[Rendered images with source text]
----

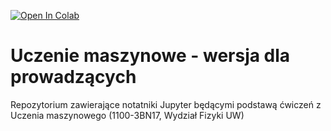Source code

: [![Open In Colab](https://colab.research.google.com/assets/colab-badge.svg)](https://colab.research.google.com/github/akalinow/Uczenie_maszynowe/blob/2023_2024)


# Uczenie maszynowe - wersja dla prowadzących
Repozytorium zawierające notatniki Jupyter będącymi podstawą ćwiczeń z Uczenia maszynowego 
(1100-3BN17, Wydział Fizyki UW)


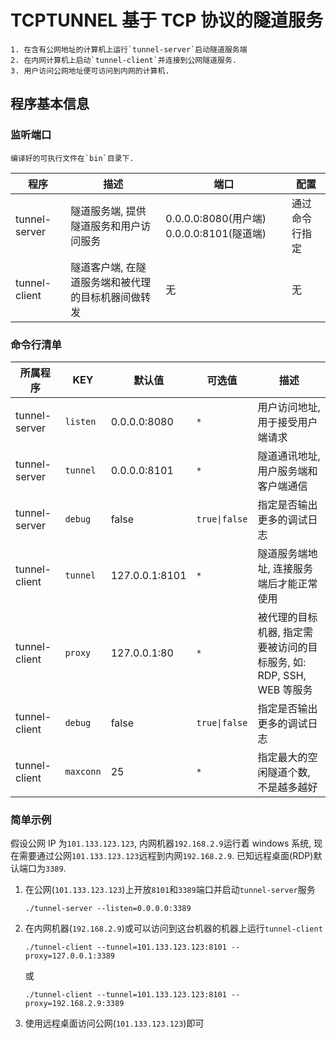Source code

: # TCPTUNNEL 基于 TCP 协议的隧道服务

    1. 在含有公网地址的计算机上运行`tunnel-server`启动隧道服务端
    2. 在内网计算机上启动`tunnel-client`并连接到公网隧道服务.
    3. 用户访问公网地址便可访问到内网的计算机.

## 程序基本信息

### 监听端口

    编译好的可执行文件在`bin`目录下.

| 程序          | 描述                                               | 端口                                      | 配置           |
| ------------- | -------------------------------------------------- | ----------------------------------------- | -------------- |
| tunnel-server | 隧道服务端, 提供隧道服务和用户访问服务             | 0.0.0.0:8080(用户端) 0.0.0.0:8101(隧道端) | 通过命令行指定 |
| tunnel-client | 隧道客户端, 在隧道服务端和被代理的目标机器间做转发 | 无                                        | 无             |

### 命令行清单

| 所属程序      | KEY       | 默认值         | 可选值        | 描述                                                                 |
| ------------- | --------- | -------------- | ------------- | -------------------------------------------------------------------- |
| tunnel-server | `listen`  | 0.0.0.0:8080   | `*`           | 用户访问地址, 用于接受用户端请求                                     |
| tunnel-server | `tunnel`  | 0.0.0.0:8101   | `*`           | 隧道通讯地址, 用户服务端和客户端通信                                 |
| tunnel-server | `debug`   | false          | `true\|false` | 指定是否输出更多的调试日志                                           |
| tunnel-client | `tunnel`  | 127.0.0.1:8101 | `*`           | 隧道服务端地址, 连接服务端后才能正常使用                             |
| tunnel-client | `proxy`   | 127.0.0.1:80   | `*`           | 被代理的目标机器, 指定需要被访问的目标服务, 如: RDP, SSH, WEB 等服务 |
| tunnel-client | `debug`   | false          | `true\|false` | 指定是否输出更多的调试日志                                           |
| tunnel-client | `maxconn` | 25             | `*`           | 指定最大的空闲隧道个数, 不是越多越好                                 |

### 简单示例

假设公网 IP 为`101.133.123.123`, 内网机器`192.168.2.9`运行着 windows 系统, 现在需要通过公网`101.133.123.123`远程到内网`192.168.2.9`. 已知远程桌面(RDP)默认端口为`3389`.

1. 在公网(`101.133.123.123`)上开放`8101`和`3389`端口并启动`tunnel-server`服务

   `./tunnel-server --listen=0.0.0.0:3389`

2. 在内网机器(`192.168.2.9`)或可以访问到这台机器的机器上运行`tunnel-client`

   `./tunnel-client --tunnel=101.133.123.123:8101 --proxy=127.0.0.1:3389`

   或

   `./tunnel-client --tunnel=101.133.123.123:8101 --proxy=192.168.2.9:3389`

3. 使用远程桌面访问公网(`101.133.123.123`)即可
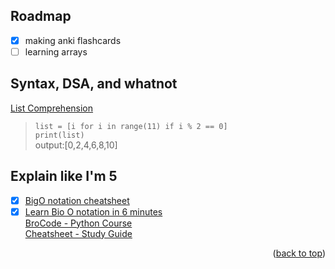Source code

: <!-- ROADMAP -->
## Roadmap
- [x] making anki flashcards
- [ ] learning arrays

<!-- DSAs -->
## Syntax, DSA, and whatnot
[List Comprehension](https://www.geeksforgeeks.org/python-list-comprehension/) <br>
> `list = [i for i in range(11) if i % 2 == 0]` <br>
> `print(list)` <br>
> output:[0,2,4,6,8,10]


<!-- Useful Resources -->
## Explain like I'm 5

- [x] [BigO notation cheatsheet](https://salmaeng71.medium.com/big-o-notation-cheat-sheet-4a7e5632c93e) <br>
- [x] [Learn Bio O notation in 6 minutes](https://www.youtube.com/watch?v=XMUe3zFhM5c&list=PLZPZq0r_RZON1eaqfafTnEexRzuHbfZX8&index=8&ab_channel=BroCode) <br>
[BroCode - Python Course](https://www.youtube.com/watch?app=desktop&v=XKHEtdqhLK8&t=12312s&ab_channel=BroCode) <br>
[Cheatsheet - Study Guide](https://leetcode.com/discuss/study-guide/2122306/Python-Cheat-Sheet-for-Leetcode) <br>

<p align="right">(<a href="#readme-top">back to top</a>)</p>
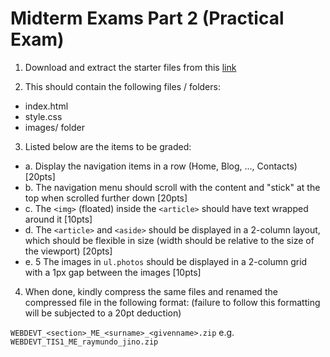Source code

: # Midterm Exams Part 2 (Practical Exam)

1. Download and extract the starter files from this [link](https://drive.google.com/file/d/17axZ4Q6-Ty9STZROQyXfNuFctHHY_lkA/view?usp=sharing)

2. This should contain the following files / folders:
  - index.html
  - style.css
  - images/ folder

3. Listed below are the items to be graded:

  - a. Display the navigation items in a row (Home, Blog, ..., Contacts) [20pts]
  - b. The navigation menu should scroll with the content and "stick" at the top when scrolled further down [20pts]
  - c. The `<img>` (floated) inside the `<article>` should have text wrapped around it [10pts]
  - d. The `<article>` and `<aside>` should be displayed in a 2-column layout, which should be flexible in size
     (width should be relative to the size of the viewport) [20pts]
  - e. 5 The images in `ul.photos` should be displayed in a 2-column grid with a 1px gap between the images [10pts]

4. When done, kindly compress the same files and renamed the compressed file in the following format:
(failure to follow this formatting will be subjected to a 20pt deduction)

`WEBDEVT_<section>_ME_<surname>_<givenname>.zip`
e.g.
`WEBDEVT_TIS1_ME_raymundo_jino.zip`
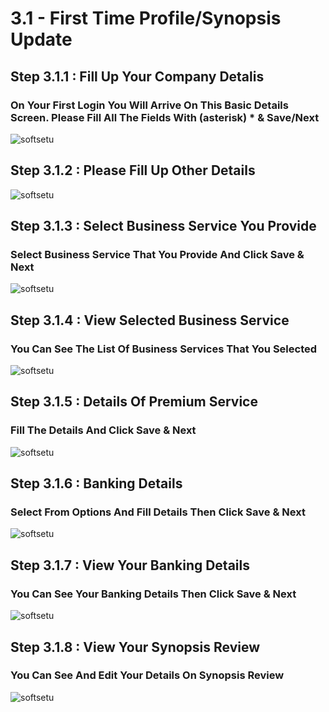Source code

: # 3.1 - First Time Profile/Synopsis Update

## Step 3.1.1 : Fill Up Your Company Detalis

### On Your First Login You Will Arrive On This Basic Details Screen. Please Fill All The Fields With (asterisk) * & Save/Next

<img :src="$withBase('/images/PDF IMAGES/PROFILE UPDATE PROCESS/FIRST TIME PROFILE-SYNOPSIS UPDATE/BASIC DETAILS.png')" alt="softsetu" class="image-style" />

## Step 3.1.2 : Please Fill Up Other Details

<img :src="$withBase('/images/PDF IMAGES/PROFILE UPDATE PROCESS/FIRST TIME PROFILE-SYNOPSIS UPDATE/OTHER DETAILS.png')" alt="softsetu" class="image-style" />

## Step 3.1.3 : Select Business Service You Provide

### Select Business Service That You Provide And Click Save & Next

<img :src="$withBase('/images/PDF IMAGES/PROFILE UPDATE PROCESS/FIRST TIME PROFILE-SYNOPSIS UPDATE/SELECT BUSINESS SERVICE.png')" alt="softsetu" class="image-style" />

## Step 3.1.4 : View Selected Business Service

### You Can See The List Of Business Services That You Selected

<img :src="$withBase('/images/PDF IMAGES/PROFILE UPDATE PROCESS/FIRST TIME PROFILE-SYNOPSIS UPDATE/REVIEW BUSINESS SERVICES.png')" alt="softsetu" class="image-style" />

## Step 3.1.5 : Details Of Premium Service

### Fill The Details And Click Save & Next

<img :src="$withBase('/images/PDF IMAGES/PROFILE UPDATE PROCESS/FIRST TIME PROFILE-SYNOPSIS UPDATE/PREMIUM DETAILS.png')" alt="softsetu" class="image-style" />

## Step 3.1.6 : Banking Details

### Select From Options And Fill Details Then Click Save & Next

<img :src="$withBase('/images/PDF IMAGES/PROFILE UPDATE PROCESS/FIRST TIME PROFILE-SYNOPSIS UPDATE/ADD BANKING DETAILS.png')" alt="softsetu" class="image-style" />


## Step 3.1.7 : View Your Banking Details

### You Can See Your Banking Details Then Click Save & Next

<img :src="$withBase('/images/PDF IMAGES/PROFILE UPDATE PROCESS/FIRST TIME PROFILE-SYNOPSIS UPDATE/EDIT BANKING DETAILS.png')" alt="softsetu" class="image-style" />


## Step 3.1.8 : View Your Synopsis Review

### You Can See And Edit Your Details On Synopsis Review

<img :src="$withBase('/images/PDF IMAGES/PROFILE UPDATE PROCESS/FIRST TIME PROFILE-SYNOPSIS UPDATE/REVIEW SYNOPSIS.png')" alt="softsetu" class="image-style" />


<!-- ## Step 3.1.9 : Dashboard Screen

### Dashboard Screen Look Like This

<img :src="$withBase('/images/PDF IMAGES/PROFILE UPDATE PROCESS/FIRST TIME PROFILE-SYNOPSIS UPDATE/Agent Home.png')" alt="softsetu" class="image-style" /> -->

<!-- ------------------------------------------------------------------------------------------------------- -->
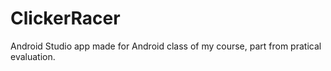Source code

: # ClickerRacer
Android Studio app made for Android class of my course, part from pratical evaluation.
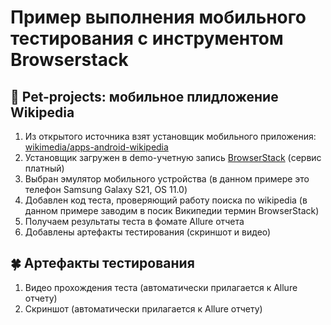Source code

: # Пример выполнения мобильного тестирования с инструментом Browserstack
## :unicorn: Pet-projects: мобильное плидложение Wikipedia
1. Из открытого источника взят установщик мобильного приложения:  <a target="_blank" href="https://github.com/wikimedia/apps-android-wikipedia/releases/tag/latest">wikimedia/apps-android-wikipedia</a>
2. Установщик загружен в demo-учетную запись <a target="_blank" href="https://www.browserstack.com/">BrowserStack</a> (сервис платный)
3. Выбран эмулятор мобильного устройства (в данном примере это телефон Samsung Galaxy S21, OS 11.0)
4. Добавлен код теста, проверяющий работу поиска по wikipedia (в данном примере заводим в посик Википедии термин BrowserStack)
5. Получаем результаты теста в фомате Allure отчета
6. Добавлены артефакты тестирования (скриншот и видео) 

## :four_leaf_clover: Артефакты тестирования  
1. Видео прохождения теста (автоматически прилагается к Allure отчету)
2. Скриншот (автоматически прилагается к Allure отчету)

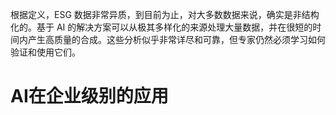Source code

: 根据定义，ESG 数据非常异质，到目前为止，对大多数数据来说，确实是非结构化的。基于 AI 的解决方案可以从极其多样化的来源处理大量数据，并在很短的时间内产生高质量的合成。这些分析似乎非常详尽和可靠，但专家仍然必须学习如何验证和使用它们。
# AI在企业级别的应用
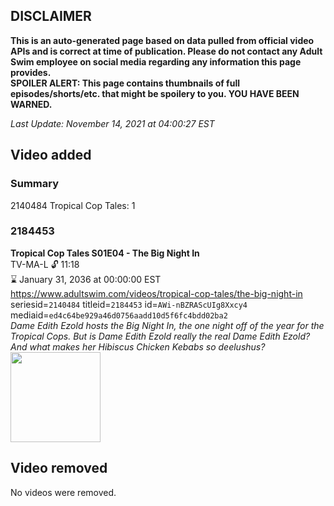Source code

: ## DISCLAIMER
**This is an auto-generated page based on data pulled from official video APIs and is correct at time of publication. Please do not contact any Adult Swim employee on social media regarding any information this page provides.**  
**SPOILER ALERT: This page contains thumbnails of full episodes/shorts/etc. that might be spoilery to you. YOU HAVE BEEN WARNED.**  

_Last Update: November 14, 2021 at 04:00:27 EST_
## Video added
### Summary
2140484 Tropical Cop Tales: 1  
### 2184453
**Tropical Cop Tales S01E04 - The Big Night In**  
TV-MA-L 🔓 11:18  
⌛ January 31, 2036 at 00:00:00 EST  
https://www.adultswim.com/videos/tropical-cop-tales/the-big-night-in  
seriesid=`2140484` titleid=`2184453` id=`AWi-nBZRAScUIg8Xxcy4` mediaid=`ed4c64be929a46d0756aadd10d5f6fc4bdd02ba2`  
_Dame Edith Ezold hosts the Big Night In, the one night off of the year for the Tropical Cops. But is Dame Edith Ezold really the real Dame Edith Ezold? And what makes her Hibiscus Chicken Kebabs so deelushus?_  
<a href="https://i.cdn.turner.com/adultswim/big/image-upload/thumbnails/thumb-2_image-154946630578313.jpg"><img src="https://i.cdn.turner.com/adultswim/big/image-upload/thumbnails/thumb-2_image-154946630578313.jpg" height="144px" /></a>
## Video removed
No videos were removed.  
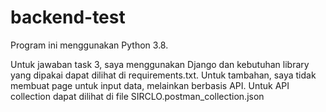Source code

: # backend-test
Program ini menggunakan Python 3.8.

Untuk jawaban task 3, saya menggunakan Django dan kebutuhan library yang dipakai dapat dilihat di requirements.txt.
Untuk tambahan, saya tidak membuat page untuk input data, melainkan berbasis API. Untuk API collection dapat dilihat di file SIRCLO.postman_collection.json
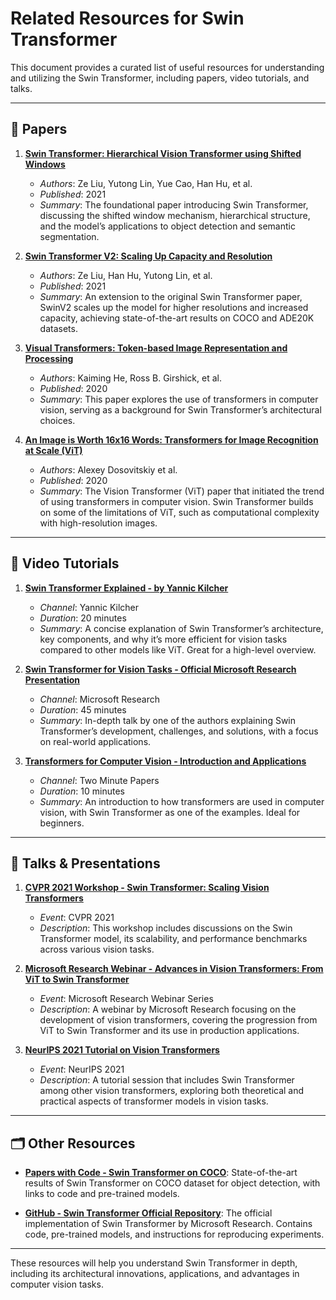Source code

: # Related Resources for Swin Transformer

This document provides a curated list of useful resources for understanding and utilizing the Swin Transformer, including papers, video tutorials, and talks.

---

## 📄 Papers

1. **[Swin Transformer: Hierarchical Vision Transformer using Shifted Windows](https://arxiv.org/abs/2103.14030)**
   - *Authors*: Ze Liu, Yutong Lin, Yue Cao, Han Hu, et al.
   - *Published*: 2021
   - *Summary*: The foundational paper introducing Swin Transformer, discussing the shifted window mechanism, hierarchical structure, and the model’s applications to object detection and semantic segmentation.

2. **[Swin Transformer V2: Scaling Up Capacity and Resolution](https://arxiv.org/abs/2111.09883)**
   - *Authors*: Ze Liu, Han Hu, Yutong Lin, et al.
   - *Published*: 2021
   - *Summary*: An extension to the original Swin Transformer paper, SwinV2 scales up the model for higher resolutions and increased capacity, achieving state-of-the-art results on COCO and ADE20K datasets.

3. **[Visual Transformers: Token-based Image Representation and Processing](https://arxiv.org/abs/2010.11929)**
   - *Authors*: Kaiming He, Ross B. Girshick, et al.
   - *Published*: 2020
   - *Summary*: This paper explores the use of transformers in computer vision, serving as a background for Swin Transformer’s architectural choices.

4. **[An Image is Worth 16x16 Words: Transformers for Image Recognition at Scale (ViT)](https://arxiv.org/abs/2010.11929)**
   - *Authors*: Alexey Dosovitskiy et al.
   - *Published*: 2020
   - *Summary*: The Vision Transformer (ViT) paper that initiated the trend of using transformers in computer vision. Swin Transformer builds on some of the limitations of ViT, such as computational complexity with high-resolution images.

---

## 🎥 Video Tutorials

1. **[Swin Transformer Explained - by Yannic Kilcher](https://www.youtube.com/watch?v=USZb2GkOUTo)**
   - *Channel*: Yannic Kilcher
   - *Duration*: 20 minutes
   - *Summary*: A concise explanation of Swin Transformer’s architecture, key components, and why it’s more efficient for vision tasks compared to other models like ViT. Great for a high-level overview.

2. **[Swin Transformer for Vision Tasks - Official Microsoft Research Presentation](https://www.microsoft.com/en-us/research/video/swin-transformer-for-vision-tasks/)**
   - *Channel*: Microsoft Research
   - *Duration*: 45 minutes
   - *Summary*: In-depth talk by one of the authors explaining Swin Transformer’s development, challenges, and solutions, with a focus on real-world applications.

3. **[Transformers for Computer Vision - Introduction and Applications](https://www.youtube.com/watch?v=i0xXlC3efws)**
   - *Channel*: Two Minute Papers
   - *Duration*: 10 minutes
   - *Summary*: An introduction to how transformers are used in computer vision, with Swin Transformer as one of the examples. Ideal for beginners.

---

## 📢 Talks & Presentations

1. **[CVPR 2021 Workshop - Swin Transformer: Scaling Vision Transformers](https://cvpr2021.thecvf.com/program/workshops)**
   - *Event*: CVPR 2021
   - *Description*: This workshop includes discussions on the Swin Transformer model, its scalability, and performance benchmarks across various vision tasks.

2. **[Microsoft Research Webinar - Advances in Vision Transformers: From ViT to Swin Transformer](https://www.microsoft.com/en-us/research/event/webinar-advances-in-vision-transformers/)**
   - *Event*: Microsoft Research Webinar Series
   - *Description*: A webinar by Microsoft Research focusing on the development of vision transformers, covering the progression from ViT to Swin Transformer and its use in production applications.

3. **[NeurIPS 2021 Tutorial on Vision Transformers](https://neurips.cc/Conferences/2021/Schedule?showEvent=22955)**
   - *Event*: NeurIPS 2021
   - *Description*: A tutorial session that includes Swin Transformer among other vision transformers, exploring both theoretical and practical aspects of transformer models in vision tasks.

---

## 🗂️ Other Resources

- **[Papers with Code - Swin Transformer on COCO](https://paperswithcode.com/sota/object-detection-on-coco)**: State-of-the-art results of Swin Transformer on COCO dataset for object detection, with links to code and pre-trained models.
  
- **[GitHub - Swin Transformer Official Repository](https://github.com/microsoft/Swin-Transformer)**: The official implementation of Swin Transformer by Microsoft Research. Contains code, pre-trained models, and instructions for reproducing experiments.

---

These resources will help you understand Swin Transformer in depth, including its architectural innovations, applications, and advantages in computer vision tasks.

----

## Your assignment
Within the records, count the lines that include the word "arxiv". Answer with the number only.

## Written reply
4